Small town streets have become orphans in the mix of transportation funding. While city councils struggle to find money for repairs, the streets deteriorate. And if their deterioration passes a certain point, they must be rebuilt, at even greater cost.

Thus it's a good thing that Warrenton and Astoria are contemplating a local gasoline tax for street repair. Sandra Swain reported on May 23 that Warrenton Mayor Gil Gramson has recommended a 3 cents-per-gallon tax on gasoline. Astoria Mayor Willis Van Dusen told Swain he plans to conduct public forums on the same topic.

It is never easy for civic leaders to raise taxes, but the case for a local gasoline tax contains no loopholes. It comes down to this. No one else will pay to have Astoria's or Warrenton's streets repaired. As Warrenton City Manager Ed Madere told Swain, state gasoline tax money comes late and is used mainly for street lighting and maintenance. So little is left for repairs that Warrenton must accumulate a few year's leftover funds to do anything.

Mayor Gramson would prefer a gasoline tax to a tax levy, which would pay for street repairs out of the property tax.
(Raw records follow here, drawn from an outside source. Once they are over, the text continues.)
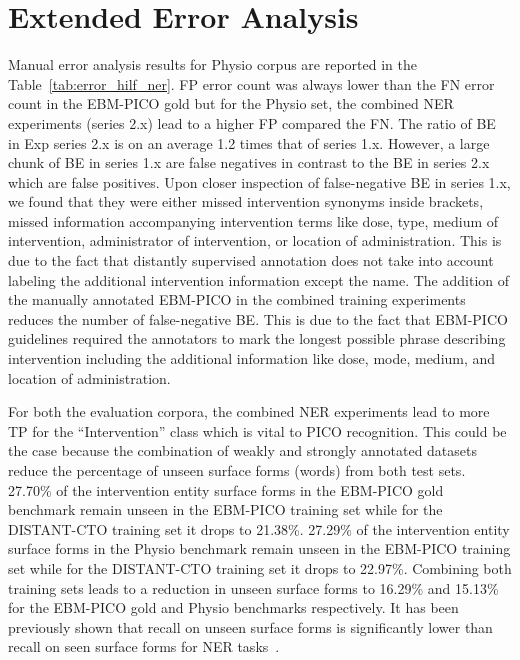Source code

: \documentclass[11pt]{article}
\begin{document}
\section{Extended Error Analysis}
\label{error_extended}
%
Manual error analysis results for Physio corpus are reported in the Table~\ref{tab:error_hilf_ner}.
FP error count was always lower than the FN error count in the EBM-PICO gold but for the Physio set, the combined NER experiments (series 2.x) lead to a higher FP compared the FN.
The ratio of BE in Exp series 2.x is on an average 1.2 times that of series 1.x.
However, a large chunk of BE in series 1.x are false negatives in contrast to the BE in series 2.x which are false positives.
Upon closer inspection of false-negative BE in series 1.x, we found that they were either missed intervention synonyms inside brackets, missed information accompanying intervention terms like dose, type, medium of intervention, administrator of intervention, or location of administration.
This is due to the fact that distantly supervised annotation does not take into account labeling the additional intervention information except the name.
The addition of the manually annotated EBM-PICO in the combined training experiments reduces the number of false-negative BE.
This is due to the fact that EBM-PICO guidelines required the annotators to mark the longest possible phrase describing intervention including the additional information like dose, mode, medium, and location of administration.


For both the evaluation corpora, the combined NER experiments lead to more TP for the ``Intervention'' class which is vital to PICO recognition.
This could be the case because the combination of weakly and strongly annotated datasets reduce the percentage of unseen surface forms (words) from both test sets.
27.70\% of the intervention entity surface forms in the EBM-PICO gold benchmark remain unseen in the EBM-PICO training set while for the DISTANT-CTO training set it drops to 21.38\%.
27.29\% of the intervention entity surface forms in the Physio benchmark remain unseen in the EBM-PICO training set while for the DISTANT-CTO training set it drops to 22.97\%.
Combining both training sets leads to a reduction in unseen surface forms to 16.29\% and 15.13\% for the EBM-PICO gold and Physio benchmarks respectively.
It has been previously shown that recall on unseen surface forms is significantly lower than recall on seen surface forms for NER tasks~\cite{augenstein2017generalisation}.
\end{document}
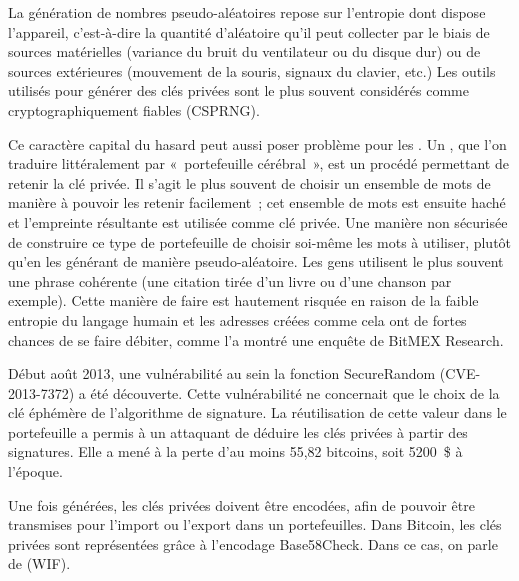 La génération de nombres pseudo-aléatoires repose sur l'entropie dont dispose l'appareil, c'est-à-dire la quantité d'aléatoire qu'il peut collecter par le biais de sources matérielles (variance du bruit du ventilateur ou du disque dur) ou de sources extérieures (mouvement de la souris, signaux du clavier, etc.) Les outils utilisés pour générer des clés privées sont le plus souvent considérés comme cryptographiquement fiables (CSPRNG).

Ce caractère capital du hasard peut aussi poser problème pour les . Un , que l'on traduire littéralement par «~portefeuille cérébral~», est un procédé permettant de retenir la clé privée. Il s'agit le plus souvent de choisir un ensemble de mots de manière à pouvoir les retenir facilement~; cet ensemble de mots est ensuite haché et l'empreinte résultante est utilisée comme clé privée. Une manière non sécurisée de construire ce type de portefeuille de choisir soi-même les mots à utiliser, plutôt qu'en les générant de manière pseudo-aléatoire. Les gens utilisent le plus souvent une phrase cohérente (une citation tirée d'un livre ou d'une chanson par exemple).  Cette manière de faire est hautement risquée en raison de la faible entropie du langage humain et les adresses créées comme cela ont de fortes chances de se faire débiter, comme l'a montré une enquête de BitMEX Research.

Début août 2013, une vulnérabilité au sein la fonction SecureRandom (CVE-2013-7372) a été découverte. Cette vulnérabilité ne concernait que le choix de la clé éphémère de l'algorithme de signature. La réutilisation de cette valeur dans le portefeuille a permis à un attaquant de déduire les clés privées à partir des signatures. Elle a mené à la perte d'au moins 55,82 bitcoins, soit 5200~\$ à l'époque.


Une fois générées, les clés privées doivent être encodées, afin de pouvoir être transmises pour l'import ou l'export dans un portefeuilles. Dans Bitcoin, les clés privées sont représentées grâce à l'encodage Base58Check. Dans ce cas, on parle de  (WIF).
There is persuasive logic to the gasoline tax. The people who drive pay for the streets. Moreover, Astoria and Warrenton may, through the gas tax, gain revenues from tourists who use their town's streets.

There is urgency to the matter. Some routes such as Astoria's Eighth Street and Warrenton's Dolphin Road are badly in need of repair.

Gramson and Van Dusen are doing the right thing by pursuing a gasoline tax. Their city council colleagues should support them in this difficult, but essential challenge.